• [EXERCISE AIM] Read the entries below and pull out each line with the string "that".

───── EXTRACTED INFORMATION ─────

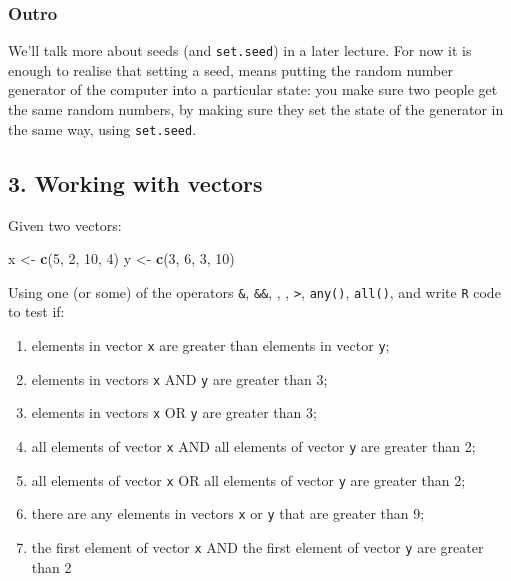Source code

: \documentclass[]{article}
\newenvironment{Shaded}{\begin{snugshade}}{\end{snugshade}}
\newcommand{\DecValTok}[1]{\textcolor[rgb]{0.00,0.00,0.81}{#1}}
\newcommand{\KeywordTok}[1]{\textcolor[rgb]{0.13,0.29,0.53}{\textbf{#1}}}
\newcommand{\NormalTok}[1]{#1}
\newcommand{\StringTok}[1]{\textcolor[rgb]{0.31,0.60,0.02}{#1}}
\providecommand{\tightlist}{%
  \setlength{\itemsep}{0pt}\setlength{\parskip}{0pt}}
\begin{document}
\hypertarget{outro}{%
\subsubsection{Outro}\label{outro}}

We'll talk more about seeds (and \texttt{set.seed}) in a later lecture.
For now it is enough to realise that setting a seed, means putting the
random number generator of the computer into a particular state: you
make sure two people get the same random numbers, by making sure they
set the state of the generator in the same way, using \texttt{set.seed}.

\hypertarget{working-with-vectors}{%
\subsection{3. Working with vectors}\label{working-with-vectors}}

Given two vectors:

\begin{Shaded}
\begin{Highlighting}[]
\NormalTok{x <-}\StringTok{ }\KeywordTok{c}\NormalTok{(}\DecValTok{5}\NormalTok{, }\DecValTok{2}\NormalTok{, }\DecValTok{10}\NormalTok{, }\DecValTok{4}\NormalTok{) }
\NormalTok{y <-}\StringTok{ }\KeywordTok{c}\NormalTok{(}\DecValTok{3}\NormalTok{, }\DecValTok{6}\NormalTok{, }\DecValTok{3}\NormalTok{, }\DecValTok{10}\NormalTok{)}
\end{Highlighting}
\end{Shaded}

Using one (or some) of the operators \texttt{\&}, \texttt{\&\&},
\texttt{\textbar{}}, \texttt{\textbar{}\textbar{}},
\texttt{\textgreater{}}, \texttt{any()}, \texttt{all()}, and write
\texttt{R} code to test if:

\begin{enumerate}
\def\labelenumi{\alph{enumi}.}
\tightlist
\item
  elements in vector \texttt{x} are greater than elements in vector
  \texttt{y};\\
\item
  elements in vectors \texttt{x} AND \texttt{y} are greater than 3;\\
\item
  elements in vectors \texttt{x} OR \texttt{y} are greater than 3;\\
\item
  all elements of vector \texttt{x} AND all elements of vector
  \texttt{y} are greater than 2;\\
\item
  all elements of vector \texttt{x} OR all elements of vector \texttt{y}
  are greater than 2;\\
\item
  there are any elements in vectors \texttt{x} or \texttt{y} that are
  greater than 9;\\
\item
  the first element of vector \texttt{x} AND the first element of vector
  \texttt{y} are greater than 2
\end{enumerate}
\end{document}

─────

• [EXPECTED ANSWER]
For now it is enough to realise that setting a seed, means putting the
  there are any elements in vectors \texttt{x} or \texttt{y} that are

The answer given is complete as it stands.